If two sites have existing independent ExpressRoute to azure, they can establish an additional ExpressRoute between each other.
Define a ‘point-to-point’ ExpressRoute
Using a point-to-point connection to connect your facility to the Microsoft cloud.
Define an ‘any-to-any’ ExpressRoute
Integrate your wide area network (WAN) with Azure by providing connections to your offices and datacenters.
Define ‘Azure DNS’
DNS hosting service for DNS domains that provides name resolution by using Microsoft Azure infrastructure.

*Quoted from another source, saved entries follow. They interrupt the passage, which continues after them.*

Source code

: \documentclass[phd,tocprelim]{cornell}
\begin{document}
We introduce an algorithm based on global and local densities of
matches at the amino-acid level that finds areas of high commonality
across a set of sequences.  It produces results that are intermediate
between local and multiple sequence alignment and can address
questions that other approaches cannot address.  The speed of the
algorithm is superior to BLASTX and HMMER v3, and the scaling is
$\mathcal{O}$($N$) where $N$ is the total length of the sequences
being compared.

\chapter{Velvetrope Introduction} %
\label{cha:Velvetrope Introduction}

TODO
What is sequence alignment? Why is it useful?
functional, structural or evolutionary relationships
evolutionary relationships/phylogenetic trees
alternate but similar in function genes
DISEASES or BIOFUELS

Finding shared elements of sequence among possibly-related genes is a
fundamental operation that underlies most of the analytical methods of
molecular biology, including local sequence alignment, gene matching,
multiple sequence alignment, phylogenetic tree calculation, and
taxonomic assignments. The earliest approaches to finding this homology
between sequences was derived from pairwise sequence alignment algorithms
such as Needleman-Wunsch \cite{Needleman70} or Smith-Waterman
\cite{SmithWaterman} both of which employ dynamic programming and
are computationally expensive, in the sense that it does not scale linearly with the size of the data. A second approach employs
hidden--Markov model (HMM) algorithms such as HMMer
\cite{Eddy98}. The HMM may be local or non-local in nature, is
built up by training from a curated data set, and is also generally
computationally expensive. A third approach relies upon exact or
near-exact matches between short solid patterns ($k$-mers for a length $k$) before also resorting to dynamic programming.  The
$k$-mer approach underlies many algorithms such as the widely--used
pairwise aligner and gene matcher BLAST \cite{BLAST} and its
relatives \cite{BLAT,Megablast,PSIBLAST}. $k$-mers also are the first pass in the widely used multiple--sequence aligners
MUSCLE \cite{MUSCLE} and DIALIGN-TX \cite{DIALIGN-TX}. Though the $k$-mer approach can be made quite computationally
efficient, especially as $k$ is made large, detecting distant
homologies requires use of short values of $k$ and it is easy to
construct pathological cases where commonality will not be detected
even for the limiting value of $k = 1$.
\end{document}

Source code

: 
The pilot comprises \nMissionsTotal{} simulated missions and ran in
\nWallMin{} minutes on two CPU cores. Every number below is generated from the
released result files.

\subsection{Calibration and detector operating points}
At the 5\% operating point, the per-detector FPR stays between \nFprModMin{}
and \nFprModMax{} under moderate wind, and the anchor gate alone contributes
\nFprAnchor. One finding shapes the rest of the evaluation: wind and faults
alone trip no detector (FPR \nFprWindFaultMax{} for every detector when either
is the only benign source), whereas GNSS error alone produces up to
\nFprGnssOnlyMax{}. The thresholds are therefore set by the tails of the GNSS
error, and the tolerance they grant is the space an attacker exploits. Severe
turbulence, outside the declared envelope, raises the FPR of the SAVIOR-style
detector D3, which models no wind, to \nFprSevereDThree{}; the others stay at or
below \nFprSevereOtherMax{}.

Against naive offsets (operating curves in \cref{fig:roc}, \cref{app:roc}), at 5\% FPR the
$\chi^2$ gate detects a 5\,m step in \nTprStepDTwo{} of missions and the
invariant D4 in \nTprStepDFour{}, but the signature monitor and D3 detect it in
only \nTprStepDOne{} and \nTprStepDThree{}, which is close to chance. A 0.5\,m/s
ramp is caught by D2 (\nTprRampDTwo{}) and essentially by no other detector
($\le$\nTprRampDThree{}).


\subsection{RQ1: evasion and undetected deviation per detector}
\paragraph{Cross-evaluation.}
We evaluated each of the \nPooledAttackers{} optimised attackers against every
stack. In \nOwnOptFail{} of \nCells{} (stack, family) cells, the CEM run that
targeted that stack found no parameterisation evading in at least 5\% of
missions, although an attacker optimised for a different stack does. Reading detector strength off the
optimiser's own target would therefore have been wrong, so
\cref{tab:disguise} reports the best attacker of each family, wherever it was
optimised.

Where is Azure DNS hosted?
On Azure’s global network of DNS name servers.
How dos Azure DNS ensure efficiency?
Uses anycast networking, so each DNS query is answered by the closest available DNS server.
How can the security of Azure DNS be managed by a tenant?
Azure role-based access control; Activity logs; Resource locking.
Can Azure DNS provide service for external resources?
Yes.
How does Azure DNS provide customizable DNS?
Supports private DNS domains; Allows you to use your own custom domain names in your private virtual networks.
Define an ‘alias record set’
Used to refer to an Azure public IP address, an Azure Traffic Manager profile, or an Azure Content Delivery Network (CDN) endpoint.
Define the function of an alias record set
The alias record set points to the service instance and the service instance is associated with an IP address.
Define the purpose of an alias record set
If the IP address of the underlying resource changes, the alias record set seamlessly updates itself during DNS resolution.
Which Azure Virtual Machine feature staggers updates across VMs based on their update domain and fault domain?
Availability sets.
What can you use to connect Azure resources, such as Azure SQL databases, to an Azure virtual network?
Service endpoints are used to expose Azure services to a virtual network, providing communication between the two.